EXERCISE OBJECTIVE >>
Transcribe the entries below exactly from their first line through the line containing "- **Licence temporaire**: [Obtenir", and let no picture into the copy.

◆ ◆ ◆ ◆

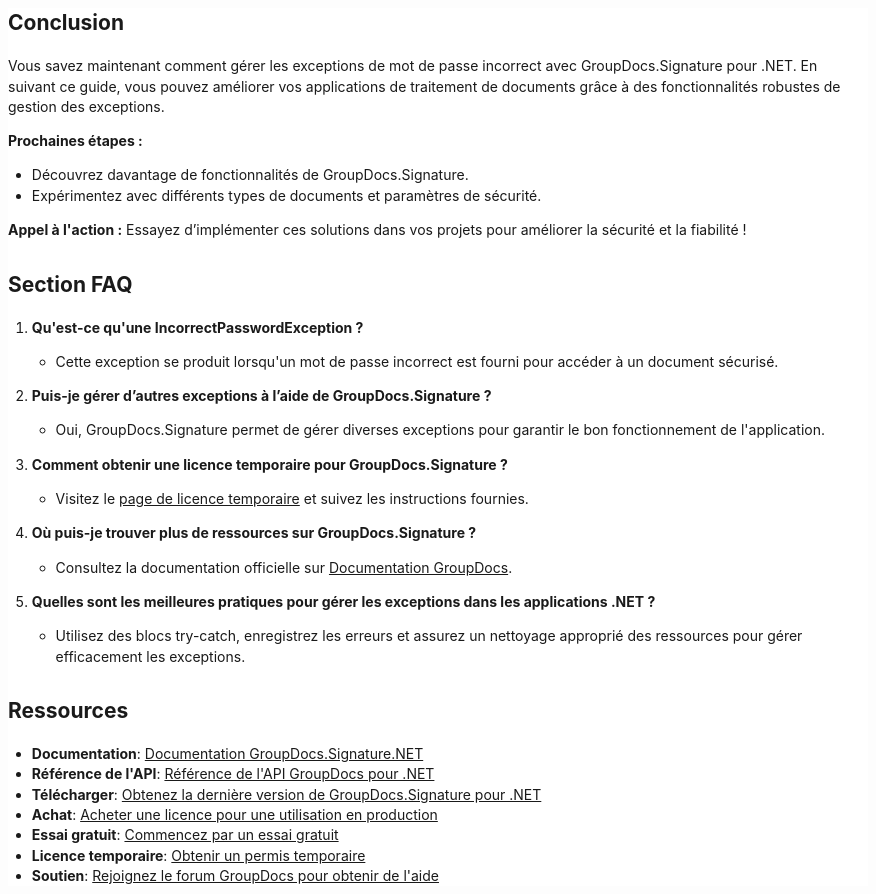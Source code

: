 ## Conclusion

Vous savez maintenant comment gérer les exceptions de mot de passe incorrect avec GroupDocs.Signature pour .NET. En suivant ce guide, vous pouvez améliorer vos applications de traitement de documents grâce à des fonctionnalités robustes de gestion des exceptions.

**Prochaines étapes :**
- Découvrez davantage de fonctionnalités de GroupDocs.Signature.
- Expérimentez avec différents types de documents et paramètres de sécurité.

**Appel à l'action :** Essayez d’implémenter ces solutions dans vos projets pour améliorer la sécurité et la fiabilité !

## Section FAQ

1. **Qu'est-ce qu'une IncorrectPasswordException ?**
   - Cette exception se produit lorsqu'un mot de passe incorrect est fourni pour accéder à un document sécurisé.

2. **Puis-je gérer d’autres exceptions à l’aide de GroupDocs.Signature ?**
   - Oui, GroupDocs.Signature permet de gérer diverses exceptions pour garantir le bon fonctionnement de l'application.

3. **Comment obtenir une licence temporaire pour GroupDocs.Signature ?**
   - Visitez le [page de licence temporaire](https://purchase.groupdocs.com/temporary-license/) et suivez les instructions fournies.

4. **Où puis-je trouver plus de ressources sur GroupDocs.Signature ?**
   - Consultez la documentation officielle sur [Documentation GroupDocs](https://docs.groupdocs.com/signature/net/).

5. **Quelles sont les meilleures pratiques pour gérer les exceptions dans les applications .NET ?**
   - Utilisez des blocs try-catch, enregistrez les erreurs et assurez un nettoyage approprié des ressources pour gérer efficacement les exceptions.

## Ressources
- **Documentation**: [Documentation GroupDocs.Signature.NET](https://docs.groupdocs.com/signature/net/)
- **Référence de l'API**: [Référence de l'API GroupDocs pour .NET](https://reference.groupdocs.com/signature/net/)
- **Télécharger**: [Obtenez la dernière version de GroupDocs.Signature pour .NET](https://releases.groupdocs.com/signature/net/)
- **Achat**: [Acheter une licence pour une utilisation en production](https://purchase.groupdocs.com/buy)
- **Essai gratuit**: [Commencez par un essai gratuit](https://releases.groupdocs.com/signature/net/)
- **Licence temporaire**: [Obtenir un permis temporaire](https://purchase.groupdocs.com/temporary-license/)
- **Soutien**: [Rejoignez le forum GroupDocs pour obtenir de l'aide](https://forum.groupdocs.com/c/signature/)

◆ ◆ ◆ ◆

TASK OUTPUT >>
Source code

: ## Conclusion

Vous savez maintenant comment gérer les exceptions de mot de passe incorrect avec GroupDocs.Signature pour .NET. En suivant ce guide, vous pouvez améliorer vos applications de traitement de documents grâce à des fonctionnalités robustes de gestion des exceptions.

**Prochaines étapes :**
- Découvrez davantage de fonctionnalités de GroupDocs.Signature.
- Expérimentez avec différents types de documents et paramètres de sécurité.

**Appel à l'action :** Essayez d’implémenter ces solutions dans vos projets pour améliorer la sécurité et la fiabilité !

## Section FAQ

1. **Qu'est-ce qu'une IncorrectPasswordException ?**
   - Cette exception se produit lorsqu'un mot de passe incorrect est fourni pour accéder à un document sécurisé.

2. **Puis-je gérer d’autres exceptions à l’aide de GroupDocs.Signature ?**
   - Oui, GroupDocs.Signature permet de gérer diverses exceptions pour garantir le bon fonctionnement de l'application.

3. **Comment obtenir une licence temporaire pour GroupDocs.Signature ?**
   - Visitez le [page de licence temporaire](https://purchase.groupdocs.com/temporary-license/) et suivez les instructions fournies.

4. **Où puis-je trouver plus de ressources sur GroupDocs.Signature ?**
   - Consultez la documentation officielle sur [Documentation GroupDocs](https://docs.groupdocs.com/signature/net/).

5. **Quelles sont les meilleures pratiques pour gérer les exceptions dans les applications .NET ?**
   - Utilisez des blocs try-catch, enregistrez les erreurs et assurez un nettoyage approprié des ressources pour gérer efficacement les exceptions.

## Ressources
- **Documentation**: [Documentation GroupDocs.Signature.NET](https://docs.groupdocs.com/signature/net/)
- **Référence de l'API**: [Référence de l'API GroupDocs pour .NET](https://reference.groupdocs.com/signature/net/)
- **Télécharger**: [Obtenez la dernière version de GroupDocs.Signature pour .NET](https://releases.groupdocs.com/signature/net/)
- **Achat**: [Acheter une licence pour une utilisation en production](https://purchase.groupdocs.com/buy)
- **Essai gratuit**: [Commencez par un essai gratuit](https://releases.groupdocs.com/signature/net/)
- **Licence temporaire**: [Obtenir un permis temporaire](https://purchase.groupdocs.com/temporary-license/)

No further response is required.